Information shown
========================================

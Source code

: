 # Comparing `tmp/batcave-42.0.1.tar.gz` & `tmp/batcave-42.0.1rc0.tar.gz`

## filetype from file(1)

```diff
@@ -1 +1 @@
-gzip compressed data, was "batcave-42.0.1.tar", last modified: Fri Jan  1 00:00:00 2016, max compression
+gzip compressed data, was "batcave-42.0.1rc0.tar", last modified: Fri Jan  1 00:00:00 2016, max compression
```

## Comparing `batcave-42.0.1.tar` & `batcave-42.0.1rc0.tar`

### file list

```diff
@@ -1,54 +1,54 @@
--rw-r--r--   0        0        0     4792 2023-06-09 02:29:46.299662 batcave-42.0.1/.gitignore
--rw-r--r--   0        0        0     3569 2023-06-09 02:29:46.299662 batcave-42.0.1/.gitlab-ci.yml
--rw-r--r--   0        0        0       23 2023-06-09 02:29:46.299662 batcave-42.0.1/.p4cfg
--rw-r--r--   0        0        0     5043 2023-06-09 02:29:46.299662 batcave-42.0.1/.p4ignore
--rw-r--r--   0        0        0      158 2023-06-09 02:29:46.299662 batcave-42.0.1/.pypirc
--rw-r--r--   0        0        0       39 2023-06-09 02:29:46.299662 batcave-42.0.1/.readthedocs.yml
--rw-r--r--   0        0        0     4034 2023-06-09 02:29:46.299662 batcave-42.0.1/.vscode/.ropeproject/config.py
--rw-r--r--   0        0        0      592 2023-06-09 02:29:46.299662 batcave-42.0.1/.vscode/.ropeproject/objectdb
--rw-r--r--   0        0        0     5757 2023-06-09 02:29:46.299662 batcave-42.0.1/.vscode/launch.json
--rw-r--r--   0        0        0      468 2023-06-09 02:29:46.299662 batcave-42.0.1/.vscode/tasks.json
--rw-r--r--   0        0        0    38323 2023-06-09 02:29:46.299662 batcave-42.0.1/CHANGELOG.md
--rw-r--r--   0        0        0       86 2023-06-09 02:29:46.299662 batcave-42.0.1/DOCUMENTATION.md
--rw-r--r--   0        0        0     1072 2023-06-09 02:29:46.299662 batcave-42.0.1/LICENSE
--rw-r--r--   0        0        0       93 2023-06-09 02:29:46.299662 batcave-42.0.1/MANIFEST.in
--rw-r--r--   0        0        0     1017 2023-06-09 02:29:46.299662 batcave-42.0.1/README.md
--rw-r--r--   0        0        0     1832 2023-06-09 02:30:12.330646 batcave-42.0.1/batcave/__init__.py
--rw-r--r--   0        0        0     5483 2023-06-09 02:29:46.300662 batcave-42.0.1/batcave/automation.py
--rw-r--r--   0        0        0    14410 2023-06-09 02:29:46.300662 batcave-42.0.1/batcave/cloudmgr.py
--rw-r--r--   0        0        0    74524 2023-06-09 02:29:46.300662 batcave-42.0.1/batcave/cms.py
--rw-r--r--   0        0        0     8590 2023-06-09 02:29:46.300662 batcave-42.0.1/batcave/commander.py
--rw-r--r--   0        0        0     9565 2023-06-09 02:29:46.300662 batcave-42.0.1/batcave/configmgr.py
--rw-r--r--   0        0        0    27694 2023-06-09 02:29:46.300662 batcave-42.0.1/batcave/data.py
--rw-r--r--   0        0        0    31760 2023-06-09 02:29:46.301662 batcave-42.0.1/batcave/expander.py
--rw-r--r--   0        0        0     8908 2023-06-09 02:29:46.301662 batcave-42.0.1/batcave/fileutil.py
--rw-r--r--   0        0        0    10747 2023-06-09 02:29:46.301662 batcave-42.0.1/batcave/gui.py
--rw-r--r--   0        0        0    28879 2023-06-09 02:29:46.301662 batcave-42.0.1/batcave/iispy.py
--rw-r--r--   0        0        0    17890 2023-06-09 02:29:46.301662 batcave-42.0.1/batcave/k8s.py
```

========================================

Task directions
An exact copy of every record above is needed. Write it out word for word.

Exercise response
Source code

: # Comparing `tmp/batcave-42.0.1.tar.gz` & `tmp/batcave-42.0.1rc0.tar.gz`

## filetype from file(1)

```diff
@@ -1 +1 @@
-gzip compressed data, was "batcave-42.0.1.tar", last modified: Fri Jan  1 00:00:00 2016, max compression
+gzip compressed data, was "batcave-42.0.1rc0.tar", last modified: Fri Jan  1 00:00:00 2016, max compression
```

## Comparing `batcave-42.0.1.tar` & `batcave-42.0.1rc0.tar`

### file list

```diff
@@ -1,54 +1,54 @@
--rw-r--r--   0        0        0     4792 2023-06-09 02:29:46.299662 batcave-42.0.1/.gitignore
--rw-r--r--   0        0        0     3569 2023-06-09 02:29:46.299662 batcave-42.0.1/.gitlab-ci.yml
--rw-r--r--   0        0        0       23 2023-06-09 02:29:46.299662 batcave-42.0.1/.p4cfg
--rw-r--r--   0        0        0     5043 2023-06-09 02:29:46.299662 batcave-42.0.1/.p4ignore
--rw-r--r--   0        0        0      158 2023-06-09 02:29:46.299662 batcave-42.0.1/.pypirc
--rw-r--r--   0        0        0       39 2023-06-09 02:29:46.299662 batcave-42.0.1/.readthedocs.yml
--rw-r--r--   0        0        0     4034 2023-06-09 02:29:46.299662 batcave-42.0.1/.vscode/.ropeproject/config.py
--rw-r--r--   0        0        0      592 2023-06-09 02:29:46.299662 batcave-42.0.1/.vscode/.ropeproject/objectdb
--rw-r--r--   0        0        0     5757 2023-06-09 02:29:46.299662 batcave-42.0.1/.vscode/launch.json
--rw-r--r--   0        0        0      468 2023-06-09 02:29:46.299662 batcave-42.0.1/.vscode/tasks.json
--rw-r--r--   0        0        0    38323 2023-06-09 02:29:46.299662 batcave-42.0.1/CHANGELOG.md
--rw-r--r--   0        0        0       86 2023-06-09 02:29:46.299662 batcave-42.0.1/DOCUMENTATION.md
--rw-r--r--   0        0        0     1072 2023-06-09 02:29:46.299662 batcave-42.0.1/LICENSE
--rw-r--r--   0        0        0       93 2023-06-09 02:29:46.299662 batcave-42.0.1/MANIFEST.in
--rw-r--r--   0        0        0     1017 2023-06-09 02:29:46.299662 batcave-42.0.1/README.md
--rw-r--r--   0        0        0     1832 2023-06-09 02:30:12.330646 batcave-42.0.1/batcave/__init__.py
--rw-r--r--   0        0        0     5483 2023-06-09 02:29:46.300662 batcave-42.0.1/batcave/automation.py
--rw-r--r--   0        0        0    14410 2023-06-09 02:29:46.300662 batcave-42.0.1/batcave/cloudmgr.py
--rw-r--r--   0        0        0    74524 2023-06-09 02:29:46.300662 batcave-42.0.1/batcave/cms.py
--rw-r--r--   0        0        0     8590 2023-06-09 02:29:46.300662 batcave-42.0.1/batcave/commander.py
--rw-r--r--   0        0        0     9565 2023-06-09 02:29:46.300662 batcave-42.0.1/batcave/configmgr.py
--rw-r--r--   0        0        0    27694 2023-06-09 02:29:46.300662 batcave-42.0.1/batcave/data.py
--rw-r--r--   0        0        0    31760 2023-06-09 02:29:46.301662 batcave-42.0.1/batcave/expander.py
--rw-r--r--   0        0        0     8908 2023-06-09 02:29:46.301662 batcave-42.0.1/batcave/fileutil.py
--rw-r--r--   0        0        0    10747 2023-06-09 02:29:46.301662 batcave-42.0.1/batcave/gui.py
--rw-r--r--   0        0        0    28879 2023-06-09 02:29:46.301662 batcave-42.0.1/batcave/iispy.py
--rw-r--r--   0        0        0    17890 2023-06-09 02:29:46.301662 batcave-42.0.1/batcave/k8s.py
```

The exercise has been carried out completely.